# Work item:
The answer must restate every entry exactly as it appears.

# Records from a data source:
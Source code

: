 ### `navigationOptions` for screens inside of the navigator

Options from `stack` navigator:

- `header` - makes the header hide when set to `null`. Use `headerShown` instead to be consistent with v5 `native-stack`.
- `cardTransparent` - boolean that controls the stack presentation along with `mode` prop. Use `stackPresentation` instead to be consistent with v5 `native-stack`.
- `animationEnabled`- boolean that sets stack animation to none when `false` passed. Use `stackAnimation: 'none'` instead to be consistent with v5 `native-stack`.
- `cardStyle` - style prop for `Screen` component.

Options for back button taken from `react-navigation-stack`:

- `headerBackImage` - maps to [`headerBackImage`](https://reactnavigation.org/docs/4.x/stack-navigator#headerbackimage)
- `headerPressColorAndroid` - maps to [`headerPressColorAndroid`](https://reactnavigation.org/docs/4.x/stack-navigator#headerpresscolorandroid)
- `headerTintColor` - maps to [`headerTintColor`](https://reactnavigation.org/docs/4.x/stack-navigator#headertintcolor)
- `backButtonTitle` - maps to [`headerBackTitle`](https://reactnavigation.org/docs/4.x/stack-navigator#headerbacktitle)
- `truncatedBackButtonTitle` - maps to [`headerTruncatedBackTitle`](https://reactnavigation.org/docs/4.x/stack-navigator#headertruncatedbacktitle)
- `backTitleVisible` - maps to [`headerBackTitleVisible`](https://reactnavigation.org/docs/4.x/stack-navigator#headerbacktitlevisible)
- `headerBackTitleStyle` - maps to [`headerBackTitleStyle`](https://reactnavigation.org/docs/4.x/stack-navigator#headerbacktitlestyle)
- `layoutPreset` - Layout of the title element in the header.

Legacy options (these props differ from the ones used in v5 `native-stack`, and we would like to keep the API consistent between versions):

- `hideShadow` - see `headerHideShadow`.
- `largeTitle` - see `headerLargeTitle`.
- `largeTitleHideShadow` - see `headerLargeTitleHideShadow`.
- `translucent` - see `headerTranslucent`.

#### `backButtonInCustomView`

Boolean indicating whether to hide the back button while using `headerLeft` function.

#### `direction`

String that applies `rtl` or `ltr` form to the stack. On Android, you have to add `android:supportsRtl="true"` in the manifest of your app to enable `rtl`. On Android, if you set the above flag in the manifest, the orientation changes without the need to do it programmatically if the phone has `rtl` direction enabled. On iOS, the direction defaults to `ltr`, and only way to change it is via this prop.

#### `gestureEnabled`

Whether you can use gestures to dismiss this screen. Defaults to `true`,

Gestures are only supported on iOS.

# Result of the task:
Source code

: ### `navigationOptions` for screens inside of the navigator

Options from `stack` navigator:

- `header` - makes the header hide when set to `null`. Use `headerShown` instead to be consistent with v5 `native-stack`.
- `cardTransparent` - boolean that controls the stack presentation along with `mode` prop. Use `stackPresentation` instead to be consistent with v5 `native-stack`.
- `animationEnabled`- boolean that sets stack animation to none when `false` passed. Use `stackAnimation: 'none'` instead to be consistent with v5 `native-stack`.
- `cardStyle` - style prop for `Screen` component.

Options for back button taken from `react-navigation-stack`:

- `headerBackImage` - maps to [`headerBackImage`](https://reactnavigation.org/docs/4.x/stack-navigator#headerbackimage)
- `headerPressColorAndroid` - maps to [`headerPressColorAndroid`](https://reactnavigation.org/docs/4.x/stack-navigator#headerpresscolorandroid)
- `headerTintColor` - maps to [`headerTintColor`](https://reactnavigation.org/docs/4.x/stack-navigator#headertintcolor)
- `backButtonTitle` - maps to [`headerBackTitle`](https://reactnavigation.org/docs/4.x/stack-navigator#headerbacktitle)
- `truncatedBackButtonTitle` - maps to [`headerTruncatedBackTitle`](https://reactnavigation.org/docs/4.x/stack-navigator#headertruncatedbacktitle)
- `backTitleVisible` - maps to [`headerBackTitleVisible`](https://reactnavigation.org/docs/4.x/stack-navigator#headerbacktitlevisible)
- `headerBackTitleStyle` - maps to [`headerBackTitleStyle`](https://reactnavigation.org/docs/4.x/stack-navigator#headerbacktitlestyle)
- `layoutPreset` - Layout of the title element in the header.

Legacy options (these props differ from the ones used in v5 `native-stack`, and we would like to keep the API consistent between versions):

- `hideShadow` - see `headerHideShadow`.
- `largeTitle` - see `headerLargeTitle`.
- `largeTitleHideShadow` - see `headerLargeTitleHideShadow`.
- `translucent` - see `headerTranslucent`.

#### `backButtonInCustomView`

Boolean indicating whether to hide the back button while using `headerLeft` function.

#### `direction`

String that applies `rtl` or `ltr` form to the stack. On Android, you have to add `android:supportsRtl="true"` in the manifest of your app to enable `rtl`. On Android, if you set the above flag in the manifest, the orientation changes without the need to do it programmatically if the phone has `rtl` direction enabled. On iOS, the direction defaults to `ltr`, and only way to change it is via this prop.

#### `gestureEnabled`

Whether you can use gestures to dismiss this screen. Defaults to `true`,

Gestures are only supported on iOS.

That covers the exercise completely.